Le secrétaire d’Etat américain John Kerry a fait la navette mercredi entre l’Egypte, Israël et l’Autorité palestinienne de Cisjordanie pour promouvoir une proposition de cessez-le-feu correspondant à une capitulation inconditionnelle de la population palestinienne de Gaza.

Derrière des informations faisant état du refus des conditions de ce cessez-le feu par Hamas, tout semble indiquer que l’astuce diplomatique des Etats-Unis n’a été rien d’autre qu’un toilettage de la forte intensification du massacre israélien à Gaza.

L’assaut israélien mené contre l’étroit territoire palestinien densément peuplé et appauvri dure depuis dix-sept jours et l’intervention terrestre est entrée dans sa deuxième semaine. Le nombre de morts à Gaza était passé mercredi soir à 700, le nombre de blessés se montant à 4.500.
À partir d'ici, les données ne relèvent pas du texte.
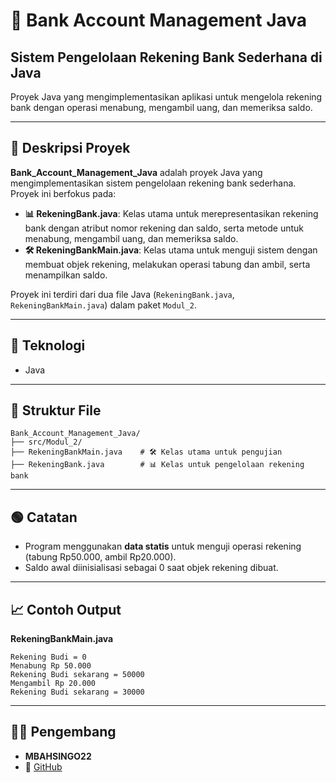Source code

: # 📝 Bank Account Management Java

## Sistem Pengelolaan Rekening Bank Sederhana di Java

Proyek Java yang mengimplementasikan aplikasi untuk mengelola rekening bank dengan operasi menabung, mengambil uang, dan memeriksa saldo.

---

## 📖 Deskripsi Proyek

**Bank_Account_Management_Java** adalah proyek Java yang mengimplementasikan sistem pengelolaan rekening bank sederhana. Proyek ini berfokus pada:

- **📊 RekeningBank.java**: Kelas utama untuk merepresentasikan rekening bank dengan atribut nomor rekening dan saldo, serta metode untuk menabung, mengambil uang, dan memeriksa saldo.
- **🛠️ RekeningBankMain.java**: Kelas utama untuk menguji sistem dengan membuat objek rekening, melakukan operasi tabung dan ambil, serta menampilkan saldo.

Proyek ini terdiri dari dua file Java (`RekeningBank.java`, `RekeningBankMain.java`) dalam paket `Modul_2`. 

---

## 🧠 Teknologi
- Java

---

## 📂 Struktur File

```
Bank_Account_Management_Java/
├── src/Modul_2/
├── RekeningBankMain.java    # 🛠️ Kelas utama untuk pengujian
├── RekeningBank.java        # 📊 Kelas untuk pengelolaan rekening bank
```
---

## 🟢 Catatan

- Program menggunakan **data statis** untuk menguji operasi rekening (tabung Rp50.000, ambil Rp20.000).
- Saldo awal diinisialisasi sebagai 0 saat objek rekening dibuat.

---

## 📈 Contoh Output

**RekeningBankMain.java**
```
Rekening Budi = 0
Menabung Rp 50.000
Rekening Budi sekarang = 50000
Mengambil Rp 20.000
Rekening Budi sekarang = 30000
```

---

## 👨‍💻 Pengembang
- **MBAHSINGO22**
- 🔗 [GitHub](https://github.com/MBAHSINGO22)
Les Nations unies ont rapporté mercredi que plus des trois-quarts des personnes tuées à Gaza étaient des civils et qu’un enfant y a été tué toutes les heures au cours des journées de lundi et mardi. Comme on estime qu’un grand nombre des victimes sont ensevelies sous les décombres des quartiers rasés par les tirs israéliens, le nombre des victimes va certainement encore augmenter.
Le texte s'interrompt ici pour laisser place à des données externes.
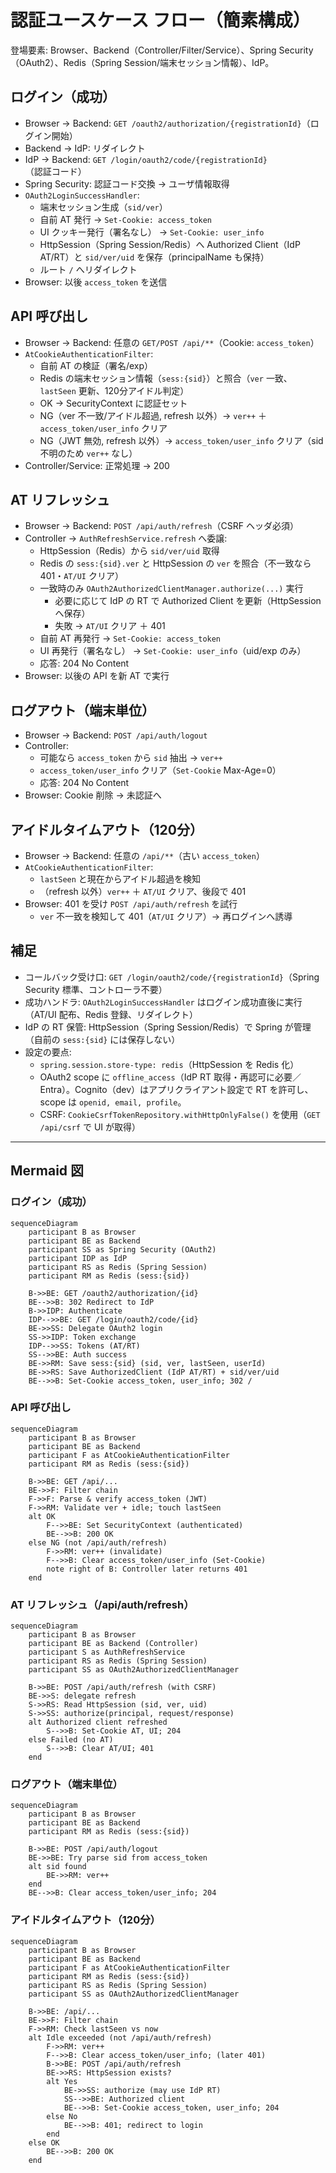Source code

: # 認証ユースケース フロー（簡素構成）

登場要素: Browser、Backend（Controller/Filter/Service）、Spring Security（OAuth2）、Redis（Spring Session/端末セッション情報）、IdP。

## ログイン（成功）
- Browser → Backend: `GET /oauth2/authorization/{registrationId}`（ログイン開始）
- Backend → IdP: リダイレクト
- IdP → Backend: `GET /login/oauth2/code/{registrationId}`（認証コード）
- Spring Security: 認証コード交換 → ユーザ情報取得
- `OAuth2LoginSuccessHandler`:
  - 端末セッション生成（`sid/ver`）
  - 自前 AT 発行 → `Set-Cookie: access_token`
  - UI クッキー発行（署名なし） → `Set-Cookie: user_info`
  - HttpSession（Spring Session/Redis）へ Authorized Client（IdP AT/RT）と `sid/ver/uid` を保存（principalName も保持）
  - ルート `/` へリダイレクト
- Browser: 以後 `access_token` を送信

## API 呼び出し
- Browser → Backend: 任意の `GET/POST /api/**`（Cookie: `access_token`）
- `AtCookieAuthenticationFilter`:
  - 自前 AT の検証（署名/exp）
  - Redis の端末セッション情報（`sess:{sid}`）と照合（`ver` 一致、`lastSeen` 更新、120分アイドル判定）
  - OK → SecurityContext に認証セット
  - NG（ver 不一致/アイドル超過, refresh 以外）→ `ver++` ＋ `access_token/user_info` クリア
  - NG（JWT 無効, refresh 以外）→ `access_token/user_info` クリア（sid 不明のため `ver++` なし）
- Controller/Service: 正常処理 → 200

## AT リフレッシュ
- Browser → Backend: `POST /api/auth/refresh`（CSRF ヘッダ必須）
- Controller → `AuthRefreshService.refresh` へ委譲:
  - HttpSession（Redis）から `sid/ver/uid` 取得
  - Redis の `sess:{sid}.ver` と HttpSession の `ver` を照合（不一致なら 401・`AT/UI` クリア）
  - 一致時のみ `OAuth2AuthorizedClientManager.authorize(...)` 実行
    - 必要に応じて IdP の RT で Authorized Client を更新（HttpSession へ保存）
    - 失敗 → `AT/UI` クリア ＋ 401
  - 自前 AT 再発行 → `Set-Cookie: access_token`
  - UI 再発行（署名なし） → `Set-Cookie: user_info`（uid/exp のみ）
  - 応答: 204 No Content
- Browser: 以後の API を新 AT で実行

## ログアウト（端末単位）
- Browser → Backend: `POST /api/auth/logout`
- Controller:
  - 可能なら `access_token` から `sid` 抽出 → `ver++`
  - `access_token/user_info` クリア（`Set-Cookie` Max-Age=0）
  - 応答: 204 No Content
- Browser: Cookie 削除 → 未認証へ

## アイドルタイムアウト（120分）
- Browser → Backend: 任意の `/api/**`（古い `access_token`）
- `AtCookieAuthenticationFilter`:
  - `lastSeen` と現在からアイドル超過を検知
  - （refresh 以外）`ver++` ＋ `AT/UI` クリア、後段で 401
- Browser: 401 を受け `POST /api/auth/refresh` を試行
  - `ver` 不一致を検知して 401（`AT/UI` クリア）→ 再ログインへ誘導

## 補足
- コールバック受け口: `GET /login/oauth2/code/{registrationId}`（Spring Security 標準、コントローラ不要）
- 成功ハンドラ: `OAuth2LoginSuccessHandler` はログイン成功直後に実行（AT/UI 配布、Redis 登録、リダイレクト）
- IdP の RT 保管: HttpSession（Spring Session/Redis）で Spring が管理（自前の `sess:{sid}` には保存しない）
- 設定の要点:
  - `spring.session.store-type: redis`（HttpSession を Redis 化）
  - OAuth2 scope に `offline_access`（IdP RT 取得・再認可に必要／Entra）。Cognito（dev）はアプリクライアント設定で RT を許可し、scope は `openid, email, profile`。
  - CSRF: `CookieCsrfTokenRepository.withHttpOnlyFalse()` を使用（`GET /api/csrf` で UI が取得）

---

## Mermaid 図

### ログイン（成功）
```mermaid
sequenceDiagram
    participant B as Browser
    participant BE as Backend
    participant SS as Spring Security (OAuth2)
    participant IDP as IdP
    participant RS as Redis (Spring Session)
    participant RM as Redis (sess:{sid})

    B->>BE: GET /oauth2/authorization/{id}
    BE-->>B: 302 Redirect to IdP
    B->>IDP: Authenticate
    IDP-->>BE: GET /login/oauth2/code/{id}
    BE->>SS: Delegate OAuth2 login
    SS->>IDP: Token exchange
    IDP-->>SS: Tokens (AT/RT)
    SS-->>BE: Auth success
    BE->>RM: Save sess:{sid} (sid, ver, lastSeen, userId)
    BE->>RS: Save AuthorizedClient (IdP AT/RT) + sid/ver/uid
    BE-->>B: Set-Cookie access_token, user_info; 302 /
```

### API 呼び出し
```mermaid
sequenceDiagram
    participant B as Browser
    participant BE as Backend
    participant F as AtCookieAuthenticationFilter
    participant RM as Redis (sess:{sid})

    B->>BE: GET /api/...
    BE->>F: Filter chain
    F->>F: Parse & verify access_token (JWT)
    F->>RM: Validate ver + idle; touch lastSeen
    alt OK
        F-->>BE: Set SecurityContext (authenticated)
        BE-->>B: 200 OK
    else NG (not /api/auth/refresh)
        F->>RM: ver++ (invalidate)
        F-->>B: Clear access_token/user_info (Set-Cookie)
        note right of B: Controller later returns 401
    end
```

### AT リフレッシュ（/api/auth/refresh）
```mermaid
sequenceDiagram
    participant B as Browser
    participant BE as Backend (Controller)
    participant S as AuthRefreshService
    participant RS as Redis (Spring Session)
    participant SS as OAuth2AuthorizedClientManager

    B->>BE: POST /api/auth/refresh (with CSRF)
    BE->>S: delegate refresh
    S->>RS: Read HttpSession (sid, ver, uid)
    S->>SS: authorize(principal, request/response)
    alt Authorized client refreshed
        S-->>B: Set-Cookie AT, UI; 204
    else Failed (no AT)
        S-->>B: Clear AT/UI; 401
    end
```

### ログアウト（端末単位）
```mermaid
sequenceDiagram
    participant B as Browser
    participant BE as Backend
    participant RM as Redis (sess:{sid})

    B->>BE: POST /api/auth/logout
    BE->>BE: Try parse sid from access_token
    alt sid found
        BE->>RM: ver++
    end
    BE-->>B: Clear access_token/user_info; 204
```

### アイドルタイムアウト（120分）
```mermaid
sequenceDiagram
    participant B as Browser
    participant BE as Backend
    participant F as AtCookieAuthenticationFilter
    participant RM as Redis (sess:{sid})
    participant RS as Redis (Spring Session)
    participant SS as OAuth2AuthorizedClientManager

    B->>BE: /api/...
    BE->>F: Filter chain
    F->>RM: Check lastSeen vs now
    alt Idle exceeded (not /api/auth/refresh)
        F->>RM: ver++
        F-->>B: Clear access_token/user_info; (later 401)
        B->>BE: POST /api/auth/refresh
        BE->>RS: HttpSession exists?
        alt Yes
            BE->>SS: authorize (may use IdP RT)
            SS-->>BE: Authorized client
            BE-->>B: Set-Cookie access_token, user_info; 204
        else No
            BE-->>B: 401; redirect to login
        end
    else OK
        BE-->>B: 200 OK
    end
```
Mais il ne s’agit sans doute là que d’un début. Le conseil de sécurité du premier ministre Benjamin Netanyahou s’est réuni mercredi soir pour discuter à la fois des manœuvres du cessez-le-feu et de la prochaine phase de l’attaque de l’armée israélienne.

Avant le début de la réunion du conseil de sécurité, le ministre des Finances de Netannyahou, Yair Lapid, a dit à la 2ème chaîne de télévision israélienne que la Force de défense israélienne (IDF) devrait « parvenir à ses objectifs » avant que le gouvernement ne s’engage dans un quelconque cessez-le-feu. Il a ajouté qu’en plus de la destruction des tunnels utilisés par la résistance palestinienne et l’élimination de sa capacité de tirer des roquettes sur Israël, l’IDF mènerait une campagne pour éradiquer la direction politique et militaire du Hamas. « Nous les considérons comme des cibles légitimes, » a-t-il dit, en exposant les raisons d’un programme d’assassinats de masse.

Une indication de ce qui est en préparation a été présentée sur le site web Debkafile qui entretient des liens étroits avec l’armée et les milieux du renseignement israéliens. Selon ses informations, les commandants de l’IDF ont dit mercredi que « le temps était venu de faire un pas décisif dans la guerre. » Ceci prendrait la forme d’« une attaque de grande envergure contre l’ensemble des constructions de type bunker où logent les chefs militaires de haut rang du Hamas et qui abritent l’infrastructure. » Des unités blindées, ont ajouté les commandants, « pourraient procéder au coup d’envoi de la prochaine et cruciale étape de l’opération israélienne avec moins d’une heure de préavis. »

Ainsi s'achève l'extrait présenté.